**Problem details:**
Please give an exact transcription of the records shown below.

**Records for the exercise:**
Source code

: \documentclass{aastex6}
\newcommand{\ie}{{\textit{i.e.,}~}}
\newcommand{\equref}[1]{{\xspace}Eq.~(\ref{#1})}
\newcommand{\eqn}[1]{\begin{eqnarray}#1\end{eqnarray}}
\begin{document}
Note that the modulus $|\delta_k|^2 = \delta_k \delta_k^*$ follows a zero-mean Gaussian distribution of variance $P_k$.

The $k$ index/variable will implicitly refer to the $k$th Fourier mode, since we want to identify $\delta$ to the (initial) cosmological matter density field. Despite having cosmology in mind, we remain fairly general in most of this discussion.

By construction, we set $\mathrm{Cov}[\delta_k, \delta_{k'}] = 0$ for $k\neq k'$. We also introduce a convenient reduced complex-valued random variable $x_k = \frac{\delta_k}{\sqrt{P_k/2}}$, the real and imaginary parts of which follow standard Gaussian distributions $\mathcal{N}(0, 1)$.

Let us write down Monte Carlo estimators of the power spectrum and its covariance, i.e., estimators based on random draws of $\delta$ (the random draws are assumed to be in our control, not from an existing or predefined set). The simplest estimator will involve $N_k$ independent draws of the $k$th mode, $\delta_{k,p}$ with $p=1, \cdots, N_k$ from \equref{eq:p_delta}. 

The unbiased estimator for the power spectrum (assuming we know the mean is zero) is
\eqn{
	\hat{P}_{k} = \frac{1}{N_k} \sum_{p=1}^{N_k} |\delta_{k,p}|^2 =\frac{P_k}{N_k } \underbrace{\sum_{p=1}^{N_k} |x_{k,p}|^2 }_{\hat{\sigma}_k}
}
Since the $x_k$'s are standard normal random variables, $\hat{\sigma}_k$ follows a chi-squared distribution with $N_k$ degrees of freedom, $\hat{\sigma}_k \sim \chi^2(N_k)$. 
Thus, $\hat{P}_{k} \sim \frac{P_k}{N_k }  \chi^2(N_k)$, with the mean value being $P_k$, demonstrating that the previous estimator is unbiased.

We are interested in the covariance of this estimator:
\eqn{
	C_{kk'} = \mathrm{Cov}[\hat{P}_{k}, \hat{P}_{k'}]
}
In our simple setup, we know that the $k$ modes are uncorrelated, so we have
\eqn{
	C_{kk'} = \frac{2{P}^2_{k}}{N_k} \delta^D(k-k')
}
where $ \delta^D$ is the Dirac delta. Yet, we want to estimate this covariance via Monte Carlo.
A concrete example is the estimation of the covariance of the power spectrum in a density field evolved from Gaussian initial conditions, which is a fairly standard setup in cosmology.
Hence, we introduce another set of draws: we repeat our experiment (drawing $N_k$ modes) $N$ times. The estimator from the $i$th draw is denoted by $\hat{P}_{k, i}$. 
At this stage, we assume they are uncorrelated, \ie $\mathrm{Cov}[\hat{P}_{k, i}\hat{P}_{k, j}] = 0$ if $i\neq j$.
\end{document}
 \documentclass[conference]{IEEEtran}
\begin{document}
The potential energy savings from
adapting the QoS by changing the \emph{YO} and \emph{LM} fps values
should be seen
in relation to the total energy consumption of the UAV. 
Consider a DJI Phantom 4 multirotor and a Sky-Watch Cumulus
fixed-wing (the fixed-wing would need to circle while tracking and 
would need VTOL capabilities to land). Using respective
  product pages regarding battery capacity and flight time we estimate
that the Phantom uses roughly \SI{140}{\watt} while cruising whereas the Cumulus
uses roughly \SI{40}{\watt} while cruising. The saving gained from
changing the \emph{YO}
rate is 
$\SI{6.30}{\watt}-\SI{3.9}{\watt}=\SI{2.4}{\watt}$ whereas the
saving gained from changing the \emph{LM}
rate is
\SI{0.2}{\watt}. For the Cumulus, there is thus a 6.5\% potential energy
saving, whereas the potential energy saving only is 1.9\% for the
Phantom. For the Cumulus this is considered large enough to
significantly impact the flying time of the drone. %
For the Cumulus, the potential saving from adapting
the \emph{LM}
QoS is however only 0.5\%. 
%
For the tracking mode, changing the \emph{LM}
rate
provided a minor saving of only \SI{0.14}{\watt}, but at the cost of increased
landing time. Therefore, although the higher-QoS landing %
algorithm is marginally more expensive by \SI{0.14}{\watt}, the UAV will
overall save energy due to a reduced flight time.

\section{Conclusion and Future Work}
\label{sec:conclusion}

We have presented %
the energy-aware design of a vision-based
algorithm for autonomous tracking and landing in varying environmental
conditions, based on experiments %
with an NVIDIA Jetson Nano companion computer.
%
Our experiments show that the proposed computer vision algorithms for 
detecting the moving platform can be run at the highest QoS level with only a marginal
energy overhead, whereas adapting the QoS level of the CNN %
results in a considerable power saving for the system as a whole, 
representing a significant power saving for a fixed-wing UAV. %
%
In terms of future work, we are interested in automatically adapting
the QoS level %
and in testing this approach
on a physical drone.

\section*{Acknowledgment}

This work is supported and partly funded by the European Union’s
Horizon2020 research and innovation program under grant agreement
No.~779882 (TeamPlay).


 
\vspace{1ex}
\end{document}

**Response to this exercise:**
Source code

: \documentclass{aastex6}
\newcommand{\ie}{{\textit{i.e.,}~}}
\newcommand{\equref}[1]{{\xspace}Eq.~(\ref{#1})}
\newcommand{\eqn}[1]{\begin{eqnarray}#1\end{eqnarray}}
\begin{document}
Note that the modulus $|\delta_k|^2 = \delta_k \delta_k^*$ follows a zero-mean Gaussian distribution of variance $P_k$.

The $k$ index/variable will implicitly refer to the $k$th Fourier mode, since we want to identify $\delta$ to the (initial) cosmological matter density field. Despite having cosmology in mind, we remain fairly general in most of this discussion.

By construction, we set $\mathrm{Cov}[\delta_k, \delta_{k'}] = 0$ for $k\neq k'$. We also introduce a convenient reduced complex-valued random variable $x_k = \frac{\delta_k}{\sqrt{P_k/2}}$, the real and imaginary parts of which follow standard Gaussian distributions $\mathcal{N}(0, 1)$.

Let us write down Monte Carlo estimators of the power spectrum and its covariance, i.e., estimators based on random draws of $\delta$ (the random draws are assumed to be in our control, not from an existing or predefined set). The simplest estimator will involve $N_k$ independent draws of the $k$th mode, $\delta_{k,p}$ with $p=1, \cdots, N_k$ from \equref{eq:p_delta}. 

The unbiased estimator for the power spectrum (assuming we know the mean is zero) is
\eqn{
	\hat{P}_{k} = \frac{1}{N_k} \sum_{p=1}^{N_k} |\delta_{k,p}|^2 =\frac{P_k}{N_k } \underbrace{\sum_{p=1}^{N_k} |x_{k,p}|^2 }_{\hat{\sigma}_k}
}
Since the $x_k$'s are standard normal random variables, $\hat{\sigma}_k$ follows a chi-squared distribution with $N_k$ degrees of freedom, $\hat{\sigma}_k \sim \chi^2(N_k)$. 
Thus, $\hat{P}_{k} \sim \frac{P_k}{N_k }  \chi^2(N_k)$, with the mean value being $P_k$, demonstrating that the previous estimator is unbiased.

We are interested in the covariance of this estimator:
\eqn{
	C_{kk'} = \mathrm{Cov}[\hat{P}_{k}, \hat{P}_{k'}]
}
In our simple setup, we know that the $k$ modes are uncorrelated, so we have
\eqn{
	C_{kk'} = \frac{2{P}^2_{k}}{N_k} \delta^D(k-k')
}
where $ \delta^D$ is the Dirac delta. Yet, we want to estimate this covariance via Monte Carlo.
A concrete example is the estimation of the covariance of the power spectrum in a density field evolved from Gaussian initial conditions, which is a fairly standard setup in cosmology.
Hence, we introduce another set of draws: we repeat our experiment (drawing $N_k$ modes) $N$ times. The estimator from the $i$th draw is denoted by $\hat{P}_{k, i}$. 
At this stage, we assume they are uncorrelated, \ie $\mathrm{Cov}[\hat{P}_{k, i}\hat{P}_{k, j}] = 0$ if $i\neq j$.
\end{document}
 \documentclass[conference]{IEEEtran}
\begin{document}
The potential energy savings from
adapting the QoS by changing the \emph{YO} and \emph{LM} fps values
should be seen
in relation to the total energy consumption of the UAV. 
Consider a DJI Phantom 4 multirotor and a Sky-Watch Cumulus
fixed-wing (the fixed-wing would need to circle while tracking and 
would need VTOL capabilities to land). Using respective
  product pages regarding battery capacity and flight time we estimate
that the Phantom uses roughly \SI{140}{\watt} while cruising whereas the Cumulus
uses roughly \SI{40}{\watt} while cruising. The saving gained from
changing the \emph{YO}
rate is 
$\SI{6.30}{\watt}-\SI{3.9}{\watt}=\SI{2.4}{\watt}$ whereas the
saving gained from changing the \emph{LM}
rate is
\SI{0.2}{\watt}. For the Cumulus, there is thus a 6.5\% potential energy
saving, whereas the potential energy saving only is 1.9\% for the
Phantom. For the Cumulus this is considered large enough to
significantly impact the flying time of the drone. %
For the Cumulus, the potential saving from adapting
the \emph{LM}
QoS is however only 0.5\%. 
%
For the tracking mode, changing the \emph{LM}
rate
provided a minor saving of only \SI{0.14}{\watt}, but at the cost of increased
landing time. Therefore, although the higher-QoS landing %
algorithm is marginally more expensive by \SI{0.14}{\watt}, the UAV will
overall save energy due to a reduced flight time.

\section{Conclusion and Future Work}
\label{sec:conclusion}

We have presented %
the energy-aware design of a vision-based
algorithm for autonomous tracking and landing in varying environmental
conditions, based on experiments %
with an NVIDIA Jetson Nano companion computer.
%
Our experiments show that the proposed computer vision algorithms for 
detecting the moving platform can be run at the highest QoS level with only a marginal
energy overhead, whereas adapting the QoS level of the CNN %
results in a considerable power saving for the system as a whole, 
representing a significant power saving for a fixed-wing UAV. %
%
In terms of future work, we are interested in automatically adapting
the QoS level %
and in testing this approach
on a physical drone.

\section*{Acknowledgment}

This work is supported and partly funded by the European Union’s
Horizon2020 research and innovation program under grant agreement
No.~779882 (TeamPlay).


 
\vspace{1ex}
\end{document}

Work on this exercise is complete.